■ SUPPLIED DATA:
^^^^
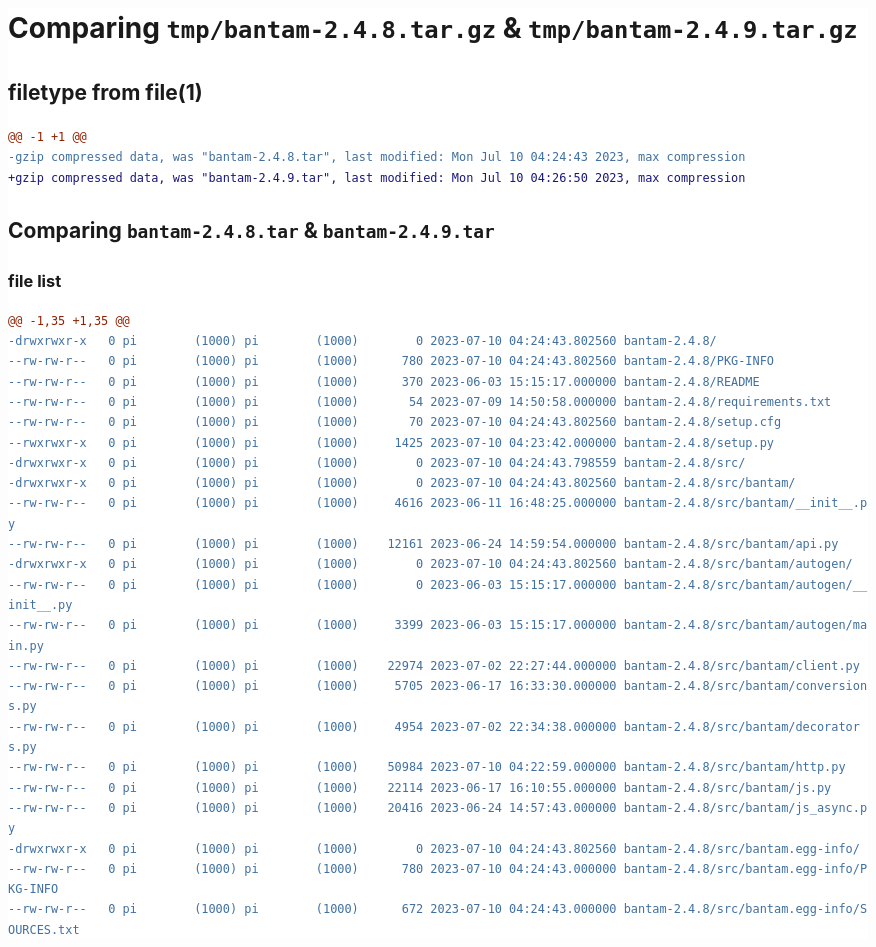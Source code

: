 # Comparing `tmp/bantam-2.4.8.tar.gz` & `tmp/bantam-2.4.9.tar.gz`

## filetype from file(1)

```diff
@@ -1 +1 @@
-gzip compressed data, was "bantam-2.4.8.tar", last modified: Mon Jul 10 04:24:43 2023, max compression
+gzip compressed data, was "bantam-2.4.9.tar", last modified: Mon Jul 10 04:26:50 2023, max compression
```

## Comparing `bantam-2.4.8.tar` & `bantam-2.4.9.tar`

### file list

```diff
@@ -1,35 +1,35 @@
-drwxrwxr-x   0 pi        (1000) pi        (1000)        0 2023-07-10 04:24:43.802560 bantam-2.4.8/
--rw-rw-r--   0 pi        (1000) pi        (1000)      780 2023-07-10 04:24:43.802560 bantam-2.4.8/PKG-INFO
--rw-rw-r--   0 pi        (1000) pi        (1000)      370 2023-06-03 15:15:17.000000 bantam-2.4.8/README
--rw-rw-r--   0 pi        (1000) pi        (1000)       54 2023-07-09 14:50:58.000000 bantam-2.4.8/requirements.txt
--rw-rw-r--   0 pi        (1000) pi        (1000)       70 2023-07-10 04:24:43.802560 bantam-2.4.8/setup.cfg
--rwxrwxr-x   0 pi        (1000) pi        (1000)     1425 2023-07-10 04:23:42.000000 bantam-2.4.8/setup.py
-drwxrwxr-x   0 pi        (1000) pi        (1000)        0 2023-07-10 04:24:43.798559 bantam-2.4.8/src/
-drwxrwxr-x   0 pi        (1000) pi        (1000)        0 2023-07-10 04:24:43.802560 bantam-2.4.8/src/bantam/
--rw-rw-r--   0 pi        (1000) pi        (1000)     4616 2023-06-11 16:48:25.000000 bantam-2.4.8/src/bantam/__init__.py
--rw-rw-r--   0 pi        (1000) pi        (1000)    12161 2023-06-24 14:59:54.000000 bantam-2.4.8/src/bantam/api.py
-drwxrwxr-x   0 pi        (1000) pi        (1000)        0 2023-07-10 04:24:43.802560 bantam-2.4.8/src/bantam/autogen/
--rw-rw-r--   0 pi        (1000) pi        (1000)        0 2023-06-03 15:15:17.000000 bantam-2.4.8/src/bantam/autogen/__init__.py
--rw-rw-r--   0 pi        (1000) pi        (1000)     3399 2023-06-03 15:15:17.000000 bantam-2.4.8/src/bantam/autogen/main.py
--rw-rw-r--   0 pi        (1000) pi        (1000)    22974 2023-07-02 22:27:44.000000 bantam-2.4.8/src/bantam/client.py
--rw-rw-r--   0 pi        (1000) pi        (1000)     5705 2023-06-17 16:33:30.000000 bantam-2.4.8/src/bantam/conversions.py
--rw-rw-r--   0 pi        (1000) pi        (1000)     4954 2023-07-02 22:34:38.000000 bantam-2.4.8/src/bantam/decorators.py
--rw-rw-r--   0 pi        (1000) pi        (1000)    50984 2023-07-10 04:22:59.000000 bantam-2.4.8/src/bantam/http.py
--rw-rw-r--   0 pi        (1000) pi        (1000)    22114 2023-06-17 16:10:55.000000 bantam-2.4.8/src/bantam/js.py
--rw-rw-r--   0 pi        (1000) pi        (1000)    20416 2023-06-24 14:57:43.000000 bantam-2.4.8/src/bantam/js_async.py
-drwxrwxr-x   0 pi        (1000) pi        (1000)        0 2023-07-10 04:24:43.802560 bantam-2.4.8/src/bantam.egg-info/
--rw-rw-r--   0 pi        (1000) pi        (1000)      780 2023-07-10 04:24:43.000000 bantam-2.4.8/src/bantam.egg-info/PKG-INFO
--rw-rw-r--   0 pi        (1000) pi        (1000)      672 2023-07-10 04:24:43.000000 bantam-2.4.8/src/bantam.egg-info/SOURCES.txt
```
^^^^
■ ACTIVITY: What lines in the material include the string "compression"? Pull each one out.

■ YOUR SOLUTION:
-gzip compressed data, was "bantam-2.4.8.tar", last modified: Mon Jul 10 04:24:43 2023, max compression
+gzip compressed data, was "bantam-2.4.9.tar", last modified: Mon Jul 10 04:26:50 2023, max compression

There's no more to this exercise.